Vernon, however, approaches the spiritual side of gospel from the complex position of a non-religious person. “I’m anti-church,” he admits, “yet I find something extremely valuable in this music. Gospel music—especially black gospel music—describes a struggle that is very real for everyone. It’s a means of searching for one’s identity, which is always a sacred quest. When Paul Beasley of the Blind Boys sings ‘Take Me to the Water,’ I just crumble. I don’t have the strength not to crumble. When he sings, in a way I believe in what he believes in. And that’s bigger than we can put into words.”

Perhaps that sense of spiritual empathy can only be expressed through gospel music, which makes the Blind Boys’ cross-genre excursions not merely musical exercises, but sacred missions. That gospel can accommodate both great belief and lingering doubt is perhaps best demonstrated on I’ll Find a Way by the cover of “Every Grain of Sand,” penned by Bob Dylan during his Christian period.

“Every Grain of Sand” is loaded with personal weight for Vernon, who discovered the song during a particularly dark time in his life: “My last year of college, I was taking a class called the Problem of Evil. It took up so much of my time, and I spent months discussing the worst shit that’s ever happened to human beings and deciding that there was absolutely no reason for any of it. When I was writing my senior thesis, I listened to ‘Every Grain of Sand’ on repeat. It was all I listened to for months.”
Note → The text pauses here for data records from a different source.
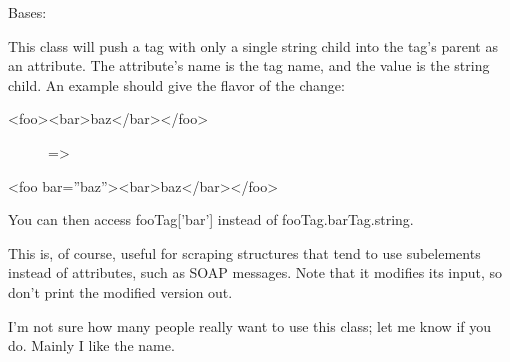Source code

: \documentclass[letterpaper,10pt,english]{sphinxmanual}
\begin{document}

\begin{fulllineitems}
\label{SamPy.parsing:SamPy.parsing.BeautifulSoup.BeautifulSOAP}
Bases: {\hyperref[SamPy.parsing:SamPy.parsing.BeautifulSoup.BeautifulStoneSoup]{}}

This class will push a tag with only a single string child into
the tag's parent as an attribute. The attribute's name is the tag
name, and the value is the string child. An example should give
the flavor of the change:
\begin{description}
\item[{\textless{}foo\textgreater{}\textless{}bar\textgreater{}baz\textless{}/bar\textgreater{}\textless{}/foo\textgreater{}}] \leavevmode
=\textgreater{}

\end{description}

\textless{}foo bar=''baz''\textgreater{}\textless{}bar\textgreater{}baz\textless{}/bar\textgreater{}\textless{}/foo\textgreater{}

You can then access fooTag{[}'bar'{]} instead of fooTag.barTag.string.

This is, of course, useful for scraping structures that tend to
use subelements instead of attributes, such as SOAP messages. Note
that it modifies its input, so don't print the modified version
out.

I'm not sure how many people really want to use this class; let me
know if you do. Mainly I like the name.


\begin{fulllineitems}
\label{SamPy.parsing:SamPy.parsing.BeautifulSoup.BeautifulSOAP.popTag}
\end{fulllineitems}


\end{fulllineitems}
\end{document}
At the time he had no idea he would be singing that song with one of his heroes. In their translation of “Every Grain of Sand,” Vernon and Carter opted to turn it into a dialogue between believer and non-believer. “Dylan has resided on both sides of that line,” Vernon explains. “As a writer, I think the song exists on both sides of the line as well, so Jimmy and I are both coming from such different places, and yet we’re singing about the same thing. There are two perspectives in that song, and they’re colliding.”

That collision of worldviews—not only between Christian and non-Christian, but also between Southerner and Midwesterner, between black and white, between young and old—drives the music of I’ll Find a Way, which is as fiery and as fervent and as fearless as you would expect from the Blind Boys. That the group can transition so smoothly from an old Philly soul tune to a new indie folk ballad and from a century-old spiritual to a ‘70s reggae nugget is a testament to their incredible range as singers and as interpreters. I’ll Find a Way proves a sonically adventurous and spiritually generous album, yet everything falls neatly under the gospel label. “We sing from the heart, and what comes from the heart reaches the heart,” says Carter. “If you have any feeling in you, you will feel the Blind Boys.”